»»
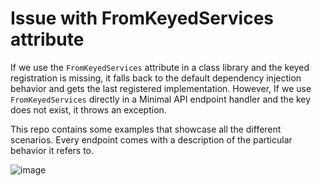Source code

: # Issue with FromKeyedServices attribute

If we use the `FromKeyedServices` attribute in a class library and the keyed registration is missing, it falls back to the default dependency injection behavior and gets the last registered implementation. However, If we use `FromKeyedServices` directly in a Minimal API endpoint handler and the key does not exist, it throws an exception.

This repo contains some examples that showcase all the different scenarios. Every endpoint comes with a description of the particular behavior it refers to.

![image](https://github.com/marcominerva/KeyedServicesIssue/assets/3522534/452daf1e-ac28-4a8d-8fd9-1d688bbd4da5)
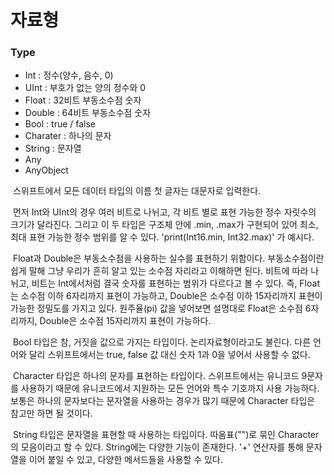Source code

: # 자료형



### Type

- Int : 정수(양수, 음수, 0)
- UInt : 부호가 없는 양의 정수와 0
- Float : 32비트 부동소수점 숫자
- Double : 64비트 부동소수점 숫자
- Bool : true / false
- Charater : 하나의 문자
- String : 문자열
- Any
- AnyObject

​	스위프트에서 모든 데이터 타입의 이름 첫 글자는 대문자로 입력한다.

​	먼저 Int와 UInt의 경우 여러 비트로 나뉘고, 각 비트 별로 표현 가능한 정수 자릿수의 크기가 달라진다. 그리고 이 두 타입은 구조체 안에 .min, .max가 구현되어 있어 최소, 최대 표현 가능한 정수 범위를 알 수 있다. 'print(Int16.min, Int32.max)' 가 예시다.

​	Float과 Double은 부동소수점을 사용하는 실수를 표현하기 위함이다. 부동소수점이란 쉽게 말해 그냥 우리가 흔히 알고 있는 소수점 자리라고 이해하면 된다. 비트에 따라 나뉘고, 비트는 Int에서처럼 결국 숫자를 표현하는 범위가 다르다고 볼 수 있다. 즉, Float는 소수점 이하 6자리까지 표현이 가능하고, Double은 소수점 이하 15자리까지 표현이 가능한 정밀도를 가지고 있다. 원주율(pi) 값을 넣어보면 설명대로 Float은 소수점 6자리까지, Double은 소수점 15자리까지 표현이 가능하다.

​	Bool 타입은 참, 거짓을 값으로 가지는 타입이다. 논리자료형이라고도 불린다. 다른 언어와 달리 스위프트에서는 true, false 값 대신 숫자 1과 0을 넣어서 사용할 수 없다.

​	Character 타입은 하나의 문자를 표현하는 타입이다. 스위프트에서는 유니코드 9문자를 사용하기 때문에 유니코드에서 지원하는 모든 언어와 특수 기호까지 사용 가능하다. 보통은 하나의 문자보다는 문자열을 사용하는 경우가 많기 때문에 Character 타입은 참고만 하면 될 것이다.

​	String 타입은 문자열을 표현할 때 사용하는 타입이다. 따옴표("")로 묶인 Character의 모음이라고 할 수 있다. String에는 다양한 기능이 존재한다. '+' 연산자를 통해 문자열을 이어 붙일 수 있고, 다양한 메서드들을 사용할 수 있다. 

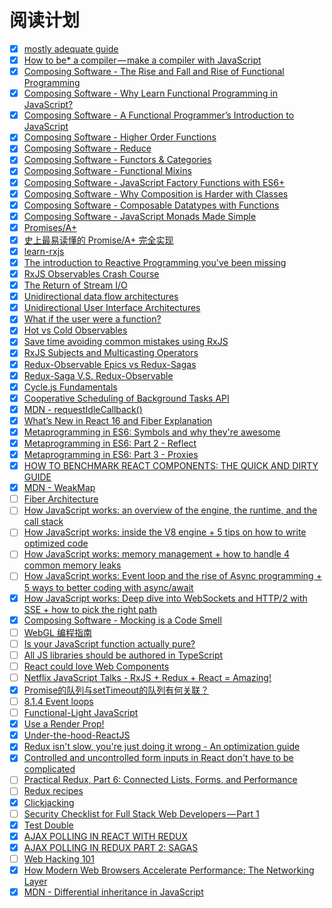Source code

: # 阅读计划

- [x] [mostly adequate guide](https://www.gitbook.com/book/drboolean/mostly-adequate-guide/details)
- [x] [How to be* a compiler — make a compiler with JavaScript](https://medium.com/@kosamari/how-to-be-a-compiler-make-a-compiler-with-javascript-4a8a13d473b4)
- [x] [Composing Software - The Rise and Fall and Rise of Functional Programming](https://medium.com/javascript-scene/the-rise-and-fall-and-rise-of-functional-programming-composable-software-c2d91b424c8c)
- [x] [Composing Software - Why Learn Functional Programming in JavaScript? ](https://medium.com/javascript-scene/why-learn-functional-programming-in-javascript-composing-software-ea13afc7a257)
- [x] [Composing Software - A Functional Programmer’s Introduction to JavaScript](https://medium.com/javascript-scene/a-functional-programmers-introduction-to-javascript-composing-software-d670d14ede30)
- [x] [Composing Software - Higher Order Functions](https://medium.com/javascript-scene/higher-order-functions-composing-software-5365cf2cbe99?source=user_profile---------21----------------) 
- [x] [Composing Software - Reduce](https://medium.com/javascript-scene/reduce-composing-software-fe22f0c39a1d?source=user_profile---------20----------------)
- [x] [Composing Software - Functors & Categories](https://medium.com/javascript-scene/functors-categories-61e031bac53f)
- [x] [Composing Software - Functional Mixins](https://medium.com/javascript-scene/functional-mixins-composing-software-ffb66d5e731c?source=user_profile---------12---------------)
- [x] [Composing Software - JavaScript Factory Functions with ES6+](https://medium.com/javascript-scene/javascript-factory-functions-with-es6-4d224591a8b1?source=user_profile---------10----------------)
- [x] [Composing Software - Why Composition is Harder with Classes](https://medium.com/javascript-scene/why-composition-is-harder-with-classes-c3e627dcd0aa?source=user_profile---------9----------------)
- [x] [Composing Software - Composable Datatypes with Functions](https://medium.com/javascript-scene/composable-datatypes-with-functions-aec72db3b093?source=user_profile---------8----------------)
- [x] [Composing Software - JavaScript Monads Made Simple](https://medium.com/javascript-scene/javascript-monads-made-simple-7856be57bfe8?source=user_profile---------3----------------)
- [x] [Promises/A+](https://promisesaplus.com/)
- [x] [史上最易读懂的 Promise/A+ 完全实现](https://zhuanlan.zhihu.com/p/21834559)
- [x] [learn-rxjs](https://www.learnrxjs.io/)
- [x] [The introduction to Reactive Programming you've been missing](https://gist.github.com/staltz/868e7e9bc2a7b8c1f754)
- [x] [RxJS Observables Crash Course](https://www.youtube.com/watch?v=ei7FsoXKPl0&t=2781s)
- [x] [The Return of Stream I/O](https://www.youtube.com/watch?v=Tkjg179M-Nc)
- [x] [Unidirectional data flow architectures](https://vimeo.com/168652278)
- [x] [Unidirectional User Interface Architectures](https://staltz.com/unidirectional-user-interface-architectures.html)
- [x] [What if the user were a function? ](https://www.youtube.com/watch?v=1zj7M1LnJV4)
- [x] [Hot vs Cold Observables](https://medium.com/@benlesh/hot-vs-cold-observables-f8094ed53339)
- [x] [Save time avoiding common mistakes using RxJS](https://egghead.io/courses/save-time-avoiding-common-mistakes-using-rxjs)
- [x] [RxJS Subjects and Multicasting Operators](https://egghead.io/courses/rxjs-subjects-and-multicasting-operators)
- [x] [Redux-Observable Epics vs Redux-Sagas](https://shift.infinite.red/redux-observable-epics-vs-redux-sagas-8e53610c0eda)
- [x] [Redux-Saga V.S. Redux-Observable](https://hackmd.io/s/H1xLHUQ8e)
- [x] [Cycle.js Fundamentals](https://egghead.io/courses/cycle-js-fundamentals)
- [x] [Cooperative Scheduling of Background Tasks API](https://developer.mozilla.org/en-US/docs/Web/API/Background_Tasks_API)
- [x] [MDN - requestIdleCallback()](https://developer.mozilla.org/en-US/docs/Web/API/Window/requestIdleCallback)
- [x] [What’s New in React 16 and Fiber Explanation](https://edgecoders.com/react-16-features-and-fiber-explanation-e779544bb1b7)
- [x] [Metaprogramming in ES6: Symbols and why they're awesome](https://www.keithcirkel.co.uk/metaprogramming-in-es6-symbols/)
- [x] [Metaprogramming in ES6: Part 2 - Reflect](https://www.keithcirkel.co.uk/metaprogramming-in-es6-part-2-reflect/)
- [x] [Metaprogramming in ES6: Part 3 - Proxies](https://www.keithcirkel.co.uk/metaprogramming-in-es6-part-3-proxies/)
- [x] [HOW TO BENCHMARK REACT COMPONENTS: THE QUICK AND DIRTY GUIDE](https://www.eranyc.com/2017/01/09/benchmark-react-components-quick-dirty-guide/)
- [x] [MDN - WeakMap](https://developer.mozilla.org/en-US/docs/Web/JavaScript/Reference/Global_Objects/WeakMap)
- [ ] [Fiber Architecture](https://github.com/acdlite/react-fiber-architecture)
- [ ] [How JavaScript works: an overview of the engine, the runtime, and the call stack](https://blog.sessionstack.com/how-does-javascript-actually-work-part-1-b0bacc073cf)
- [ ] [How JavaScript works: inside the V8 engine + 5 tips on how to write optimized code](https://blog.sessionstack.com/how-javascript-works-inside-the-v8-engine-5-tips-on-how-to-write-optimized-code-ac089e62b12e)
- [ ] [How JavaScript works: memory management + how to handle 4 common memory leaks](https://blog.sessionstack.com/how-javascript-works-memory-management-how-to-handle-4-common-memory-leaks-3f28b94cfbec)
- [ ] [How JavaScript works: Event loop and the rise of Async programming + 5 ways to better coding with async/await](https://blog.sessionstack.com/how-javascript-works-event-loop-and-the-rise-of-async-programming-5-ways-to-better-coding-with-2f077c4438b5)
- [x] [How JavaScript works: Deep dive into WebSockets and HTTP/2 with SSE + how to pick the right path](https://blog.sessionstack.com/how-javascript-works-deep-dive-into-websockets-and-http-2-with-sse-how-to-pick-the-right-path-584e6b8e3bf7)
- [x] [Composing Software - Mocking is a Code Smell](https://medium.com/javascript-scene/mocking-is-a-code-smell-944a70c90a6a)
- [ ] [WebGL 编程指南](https://item.jd.com/11482379.html)
- [ ] [Is your JavaScript function actually pure?](https://staltz.com/is-your-javascript-function-actually-pure.html)
- [ ] [All JS libraries should be authored in TypeScript](https://staltz.com/all-js-libraries-should-be-authored-in-typescript.html)
- [ ] [React could love Web Components](https://staltz.com/react-could-love-web-components.html)
- [ ] [Netflix JavaScript Talks - RxJS + Redux + React = Amazing!](https://www.youtube.com/watch?v=AslncyG8whg&t=24s)
- [x] [Promise的队列与setTimeout的队列有何关联？](https://www.zhihu.com/question/36972010)
- [ ] [8.1.4 Event loops](https://html.spec.whatwg.org/multipage/webappapis.html#event-loop)
- [ ] [Functional-Light JavaScript](https://github.com/getify/Functional-Light-JS)
- [x] [Use a Render Prop!](https://cdb.reacttraining.com/use-a-render-prop-50de598f11ce)
- [x] [Under-the-hood-ReactJS](https://bogdan-lyashenko.github.io/Under-the-hood-ReactJS/)
- [x] [Redux isn't slow, you're just doing it wrong - An optimization guide](http://reactrocket.com/post/react-redux-optimization/)
- [x] [Controlled and uncontrolled form inputs in React don't have to be complicated](https://goshakkk.name/controlled-vs-uncontrolled-inputs-react/)
- [ ] [Practical Redux, Part 6: Connected Lists, Forms, and Performance](http://blog.isquaredsoftware.com/2017/01/practical-redux-part-6-connected-lists-forms-and-performance/)
- [ ] [Redux recipes](https://redux.js.org/docs/recipes/)
- [x] [Clickjacking](https://www.wikiwand.com/en/Clickjacking)
- [ ] [Security Checklist for Full Stack Web Developers — Part 1](https://blog.logrocket.com/security-for-fullstack-web-developers-part-1-a56340283f7c)
- [x] [Test Double](https://www.wikiwand.com/en/Test_double)
- [x] [AJAX POLLING IN REACT WITH REDUX](http://notjoshmiller.com/ajax-polling-in-react-with-redux/)
- [x] [AJAX POLLING IN REDUX PART 2: SAGAS](http://notjoshmiller.com/ajax-polling-part-2-sagas/)
- [ ] [Web Hacking 101](https://www.gitbook.com/book/wizardforcel/web-hacking-101/details)
- [x] [How Modern Web Browsers Accelerate Performance: The Networking Layer](https://blog.sessionstack.com/how-modern-web-browsers-accelerate-performance-the-networking-layer-f6efaf7bfcf4)
- [x] [MDN - Differential inheritance in JavaScript](https://developer.mozilla.org/en-US/docs/Web/JavaScript/Differential_inheritance_in_JavaScript)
««
Track down every line of the material containing the string "does", and copy it.

If we use the `FromKeyedServices` attribute in a class library and the keyed registration is missing, it falls back to the default dependency injection behavior and gets the last registered implementation. However, If we use `FromKeyedServices` directly in a Minimal API endpoint handler and the key does not exist, it throws an exception.
- [ ] [How JavaScript works: an overview of the engine, the runtime, and the call stack](https://blog.sessionstack.com/how-does-javascript-actually-work-part-1-b0bacc073cf)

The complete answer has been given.